Fernando Librado’s so-called “sitting cave” is located in the local mountains, a hidden spot chosen carefully by a man who knew the area well. A member of the Chumash tribe whose parents were from Santa Cruz Island, Fernando was born in 1839, baptized at the mission in Ventura, then raised at Mission La Purisima. Sometimes known as Kitsepawit ― he may have been given the name Librado in acknowledgment of his ability to read ― he spent much of his later life on ranches near Lompoc and Las Cruces, working as a sheepherder and handyman, with an occasional expedition to Tranquillon Peak (on what is now Vandenburg Space Force Base) to gather medicinal plants endemic to its slopes.
My anthropologist friend Larry Spanne had boyhood memories of the sitting cave. “My dad took me out there,” he said. “The guy that told my dad and me about it was John Begg, and John Begg knew Fernando personally, and I interviewed him. He told me Fernando was the ranch midwife, medicine man, and doctor. He treated people, sheared sheep, and did a lot of things. But he lived in that cave.”

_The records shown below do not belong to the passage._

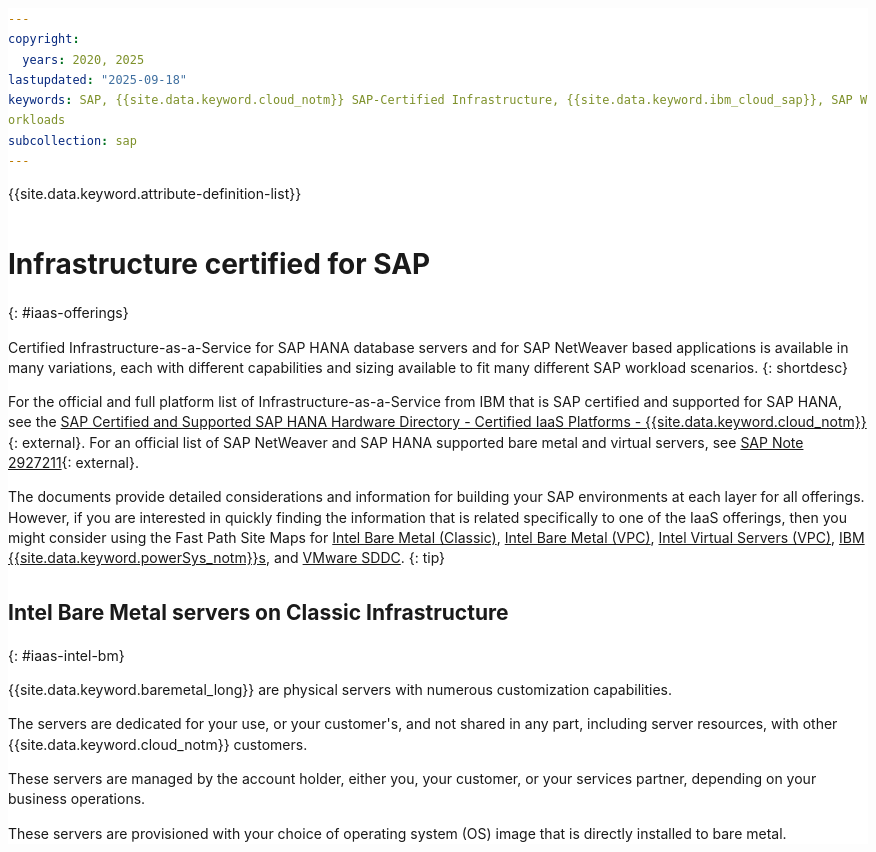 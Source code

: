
 ```yaml
---
copyright:
  years: 2020, 2025
lastupdated: "2025-09-18"
keywords: SAP, {{site.data.keyword.cloud_notm}} SAP-Certified Infrastructure, {{site.data.keyword.ibm_cloud_sap}}, SAP Workloads
subcollection: sap
---
```


{{site.data.keyword.attribute-definition-list}}


# Infrastructure certified for SAP
{: #iaas-offerings}

Certified Infrastructure-as-a-Service for SAP HANA database servers and for SAP NetWeaver based applications is available in many variations, each with different capabilities and sizing available to fit many different SAP workload scenarios.
{: shortdesc}

For the official and full platform list of Infrastructure-as-a-Service from IBM that is SAP certified and supported for SAP HANA, see the [SAP Certified and Supported SAP HANA Hardware Directory - Certified IaaS Platforms - {{site.data.keyword.cloud_notm}}](https://www.sap.com/dmc/exp/2014-09-02-hana-hardware/enEN/#/solutions?filters=iaas;ve:28){: external}. For an official list of SAP NetWeaver and SAP HANA supported bare metal and virtual servers, see [SAP Note 2927211](https://me.sap.com/notes/2927211){: external}.

The documents provide detailed considerations and information for building your SAP environments at each layer for all offerings. However, if you are interested in quickly finding the information that is related specifically to one of the IaaS offerings, then you might consider using the Fast Path Site Maps for [Intel Bare Metal (Classic)](/docs/sap?topic=sap-fast-path-site-map-intel-bm), [Intel Bare Metal (VPC)](/docs/sap?topic=sap-fast-path-site-map-intel-bm-vpc), [Intel Virtual Servers (VPC)](/docs/sap?topic=sap-fast-path-site-map-intel-vs-gen2), [IBM {{site.data.keyword.powerSys_notm}}s](/docs/sap?topic=sap-fast-path-site-map-power-vs), and [VMware SDDC](/docs/sap?topic=sap-fast-path-site-map-vmware-sddc).
{: tip}


## Intel Bare Metal servers on Classic Infrastructure
{: #iaas-intel-bm}

{{site.data.keyword.baremetal_long}} are physical servers with numerous customization capabilities.

The servers are dedicated for your use, or your customer's, and not shared in any part, including server resources, with other {{site.data.keyword.cloud_notm}} customers.

These servers are managed by the account holder, either you, your customer, or your services partner, depending on your business operations.

These servers are provisioned with your choice of operating system (OS) image that is directly installed to bare metal.
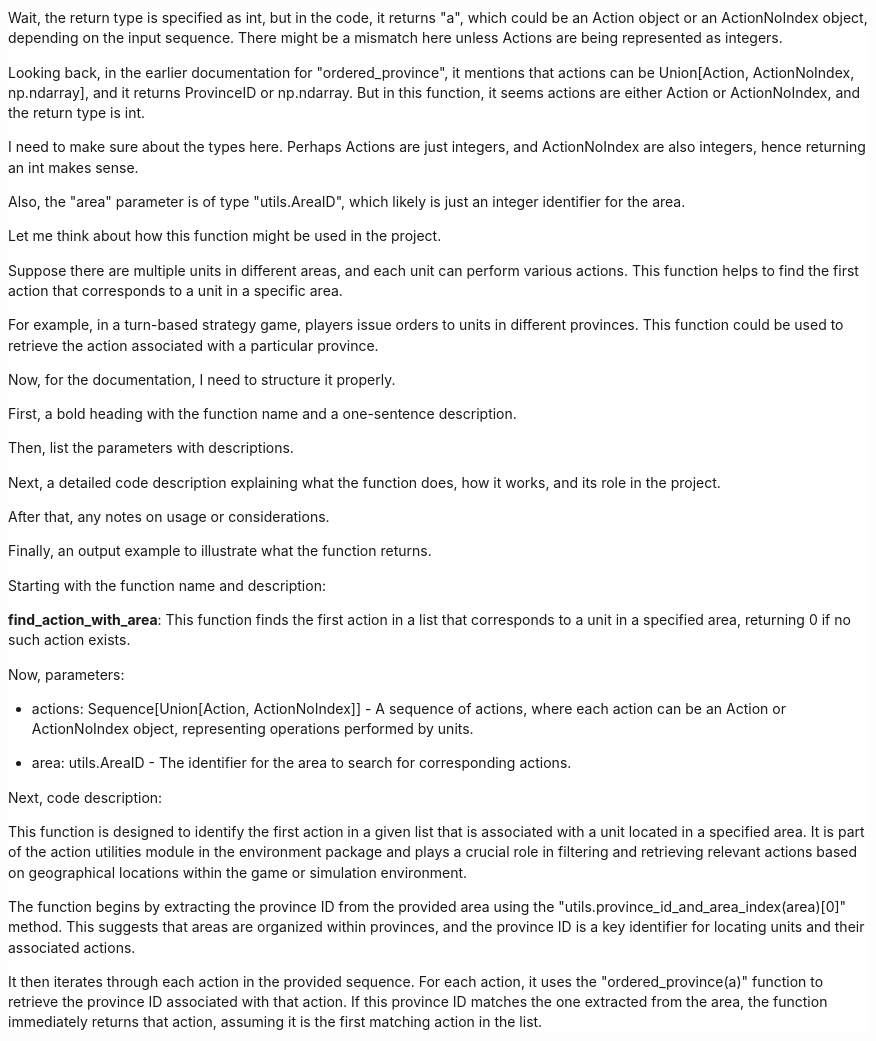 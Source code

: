 Wait, the return type is specified as int, but in the code, it returns "a", which could be an Action object or an ActionNoIndex object, depending on the input sequence. There might be a mismatch here unless Actions are being represented as integers.

Looking back, in the earlier documentation for "ordered_province", it mentions that actions can be Union[Action, ActionNoIndex, np.ndarray], and it returns ProvinceID or np.ndarray. But in this function, it seems actions are either Action or ActionNoIndex, and the return type is int.

I need to make sure about the types here. Perhaps Actions are just integers, and ActionNoIndex are also integers, hence returning an int makes sense.

Also, the "area" parameter is of type "utils.AreaID", which likely is just an integer identifier for the area.

Let me think about how this function might be used in the project.

Suppose there are multiple units in different areas, and each unit can perform various actions. This function helps to find the first action that corresponds to a unit in a specific area.

For example, in a turn-based strategy game, players issue orders to units in different provinces. This function could be used to retrieve the action associated with a particular province.

Now, for the documentation, I need to structure it properly.

First, a bold heading with the function name and a one-sentence description.

Then, list the parameters with descriptions.

Next, a detailed code description explaining what the function does, how it works, and its role in the project.

After that, any notes on usage or considerations.

Finally, an output example to illustrate what the function returns.

Starting with the function name and description:

**find_action_with_area**: This function finds the first action in a list that corresponds to a unit in a specified area, returning 0 if no such action exists.

Now, parameters:

- actions: Sequence[Union[Action, ActionNoIndex]] - A sequence of actions, where each action can be an Action or ActionNoIndex object, representing operations performed by units.

- area: utils.AreaID - The identifier for the area to search for corresponding actions.

Next, code description:

This function is designed to identify the first action in a given list that is associated with a unit located in a specified area. It is part of the action utilities module in the environment package and plays a crucial role in filtering and retrieving relevant actions based on geographical locations within the game or simulation environment.

The function begins by extracting the province ID from the provided area using the "utils.province_id_and_area_index(area)[0]" method. This suggests that areas are organized within provinces, and the province ID is a key identifier for locating units and their associated actions.

It then iterates through each action in the provided sequence. For each action, it uses the "ordered_province(a)" function to retrieve the province ID associated with that action. If this province ID matches the one extracted from the area, the function immediately returns that action, assuming it is the first matching action in the list.
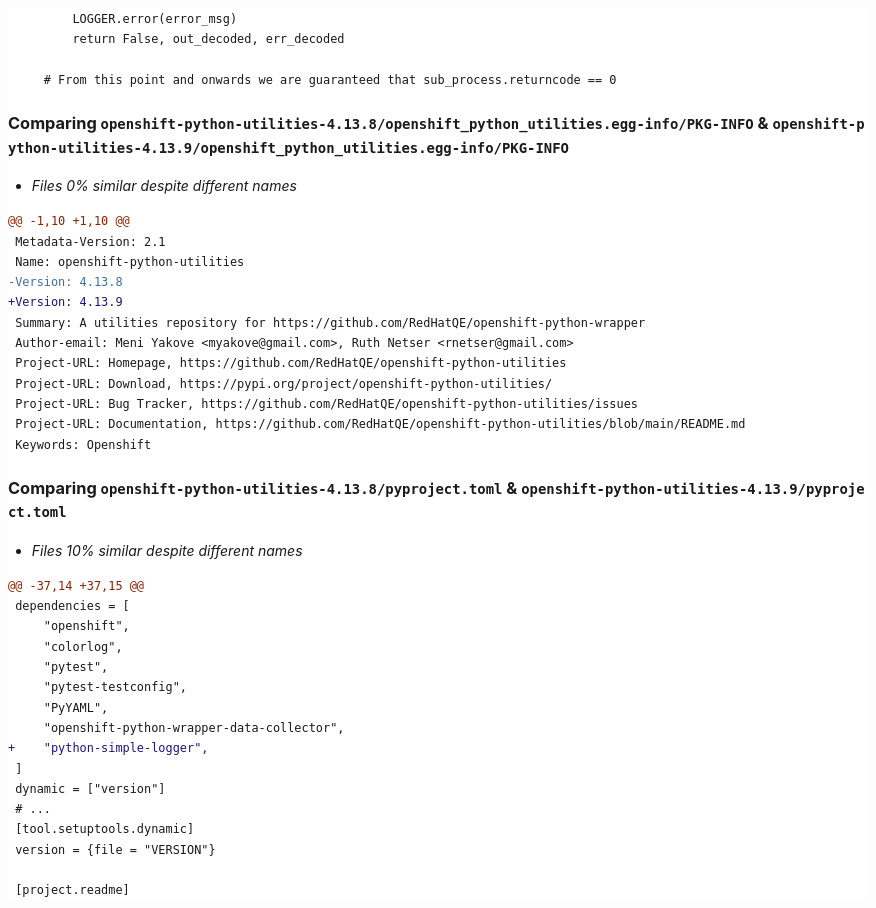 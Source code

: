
 ```diff
         LOGGER.error(error_msg)
         return False, out_decoded, err_decoded
 
     # From this point and onwards we are guaranteed that sub_process.returncode == 0
```

### Comparing `openshift-python-utilities-4.13.8/openshift_python_utilities.egg-info/PKG-INFO` & `openshift-python-utilities-4.13.9/openshift_python_utilities.egg-info/PKG-INFO`

 * *Files 0% similar despite different names*

```diff
@@ -1,10 +1,10 @@
 Metadata-Version: 2.1
 Name: openshift-python-utilities
-Version: 4.13.8
+Version: 4.13.9
 Summary: A utilities repository for https://github.com/RedHatQE/openshift-python-wrapper
 Author-email: Meni Yakove <myakove@gmail.com>, Ruth Netser <rnetser@gmail.com>
 Project-URL: Homepage, https://github.com/RedHatQE/openshift-python-utilities
 Project-URL: Download, https://pypi.org/project/openshift-python-utilities/
 Project-URL: Bug Tracker, https://github.com/RedHatQE/openshift-python-utilities/issues
 Project-URL: Documentation, https://github.com/RedHatQE/openshift-python-utilities/blob/main/README.md
 Keywords: Openshift
```

### Comparing `openshift-python-utilities-4.13.8/pyproject.toml` & `openshift-python-utilities-4.13.9/pyproject.toml`

 * *Files 10% similar despite different names*

```diff
@@ -37,14 +37,15 @@
 dependencies = [
     "openshift",
     "colorlog",
     "pytest",
     "pytest-testconfig",
     "PyYAML",
     "openshift-python-wrapper-data-collector",
+    "python-simple-logger",
 ]
 dynamic = ["version"]
 # ...
 [tool.setuptools.dynamic]
 version = {file = "VERSION"}
 
 [project.readme]
```

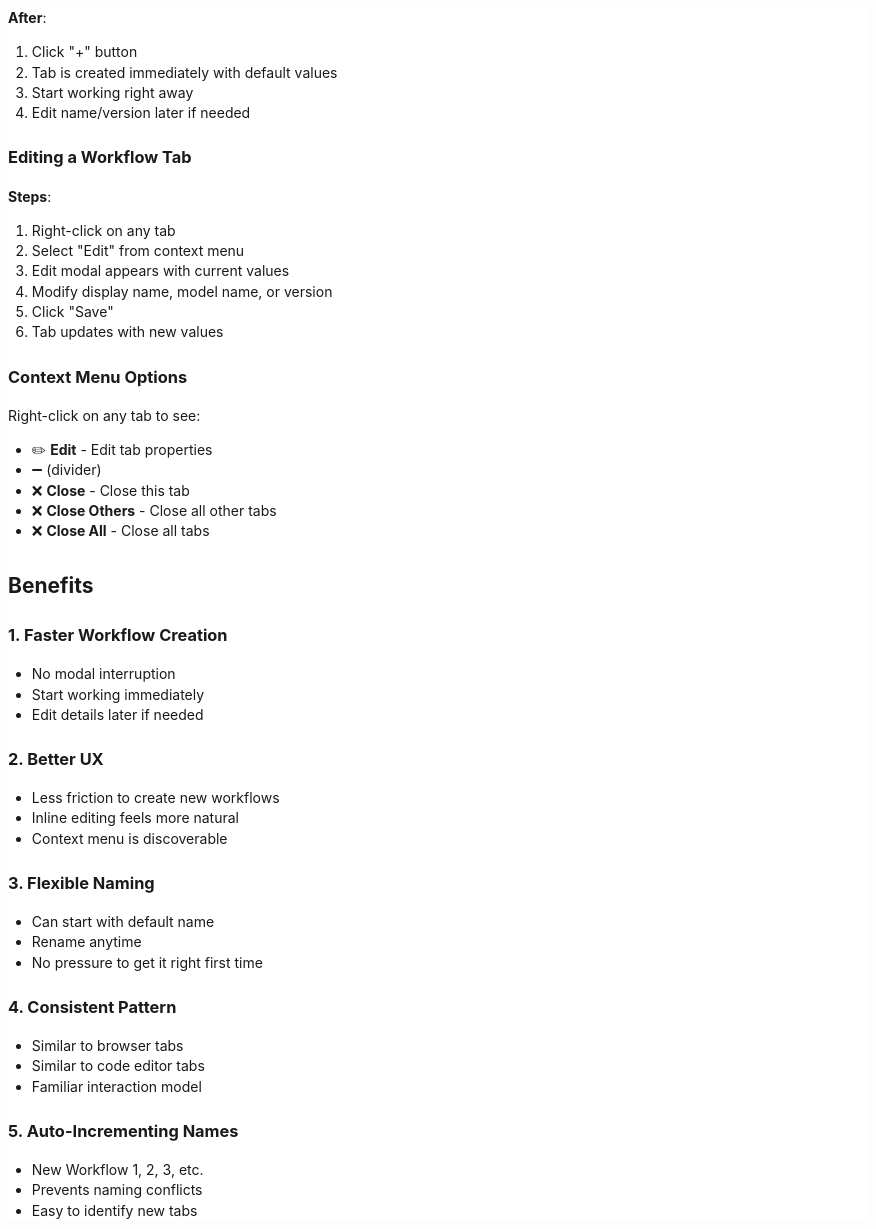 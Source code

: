 **After**:
1. Click "+" button
2. Tab is created immediately with default values
3. Start working right away
4. Edit name/version later if needed

### Editing a Workflow Tab

**Steps**:
1. Right-click on any tab
2. Select "Edit" from context menu
3. Edit modal appears with current values
4. Modify display name, model name, or version
5. Click "Save"
6. Tab updates with new values

### Context Menu Options

Right-click on any tab to see:
- ✏️ **Edit** - Edit tab properties
- ➖ (divider)
- ❌ **Close** - Close this tab
- ❌ **Close Others** - Close all other tabs
- ❌ **Close All** - Close all tabs

## Benefits

### 1. **Faster Workflow Creation**
- No modal interruption
- Start working immediately
- Edit details later if needed

### 2. **Better UX**
- Less friction to create new workflows
- Inline editing feels more natural
- Context menu is discoverable

### 3. **Flexible Naming**
- Can start with default name
- Rename anytime
- No pressure to get it right first time

### 4. **Consistent Pattern**
- Similar to browser tabs
- Similar to code editor tabs
- Familiar interaction model

### 5. **Auto-Incrementing Names**
- New Workflow 1, 2, 3, etc.
- Prevents naming conflicts
- Easy to identify new tabs
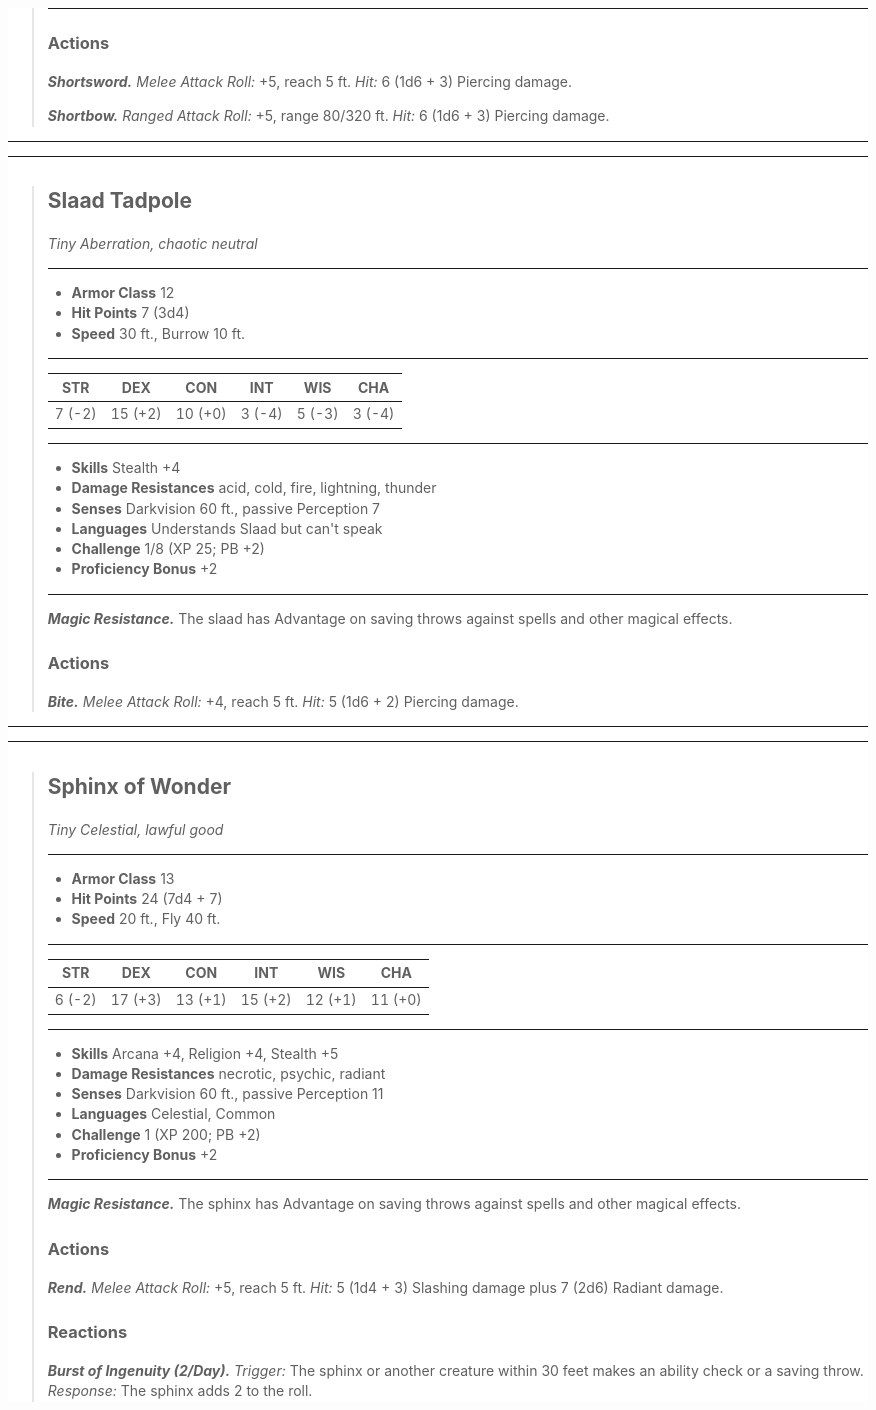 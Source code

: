 >___
>### Actions
>***Shortsword.*** *Melee Attack Roll:*  +5, reach 5 ft. *Hit:* 6 (1d6 + 3) Piercing damage.  
>
>***Shortbow.*** *Ranged Attack Roll:*  +5, range 80/320 ft. *Hit:* 6 (1d6 + 3) Piercing damage.

---

___
>## Slaad Tadpole
>*Tiny Aberration, chaotic neutral*
>___
>- **Armor Class** 12
>- **Hit Points** 7 (3d4)
>- **Speed** 30 ft., Burrow 10 ft.
>___
>|STR|DEX|CON|INT|WIS|CHA|
>|:---:|:---:|:---:|:---:|:---:|:---:|
>|7 (-2)|15 (+2)|10 (+0)|3 (-4)|5 (-3)|3 (-4)|
>___
>- **Skills** Stealth +4
>- **Damage Resistances** acid, cold, fire, lightning, thunder
>- **Senses** Darkvision 60 ft., passive Perception 7
>- **Languages** Understands Slaad but can't speak
>- **Challenge** 1/8 (XP 25; PB +2)
>- **Proficiency Bonus** +2
>___
>***Magic Resistance.*** The slaad has Advantage on saving throws against spells and other magical effects.  
>
>### Actions
>***Bite.*** *Melee Attack Roll:*  +4, reach 5 ft. *Hit:* 5 (1d6 + 2) Piercing damage.

---

___
>## Sphinx of Wonder
>*Tiny Celestial, lawful good*
>___
>- **Armor Class** 13
>- **Hit Points** 24 (7d4 + 7)
>- **Speed** 20 ft., Fly 40 ft.
>___
>|STR|DEX|CON|INT|WIS|CHA|
>|:---:|:---:|:---:|:---:|:---:|:---:|
>|6 (-2)|17 (+3)|13 (+1)|15 (+2)|12 (+1)|11 (+0)|
>___
>- **Skills** Arcana +4, Religion +4, Stealth +5
>- **Damage Resistances** necrotic, psychic, radiant
>- **Senses** Darkvision 60 ft., passive Perception 11
>- **Languages** Celestial, Common
>- **Challenge** 1 (XP 200; PB +2)
>- **Proficiency Bonus** +2
>___
>***Magic Resistance.*** The sphinx has Advantage on saving throws against spells and other magical effects.  
>
>### Actions
>***Rend.*** *Melee Attack Roll:*  +5, reach 5 ft. *Hit:* 5 (1d4 + 3) Slashing damage plus 7 (2d6) Radiant damage.  
>
>### Reactions
>***Burst of Ingenuity (2/Day).*** *Trigger:* The sphinx or another creature within 30 feet makes an ability check or a saving throw. *Response:* The sphinx adds 2 to the roll.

Although he represented the third generation of Chumash after the initial European colonization of California and therefore had no firsthand knowledge of Chumash life before European contact, Fernando listened attentively to the teachings of his elders and retained a wealth of stories and knowledge in his head. When ethnographer-linguist John P. Harrington encountered him, he became a crucial source of information about Chumash culture and traditions that might otherwise have been lost to time, passing along precious knowledge of the language, religious beliefs, ceremonies, legends, plants, and hands-on crafts. In 1912, he famously directed the building of what he called a “house of the sea”, i.e., a functional tomol based upon the traditional plank canoe construction he recalled from his childhood. Fernando would have been in his seventies when he died in 1915, but there are stories that claim he lived well beyond his hundredth year — and in a way, he certainly did.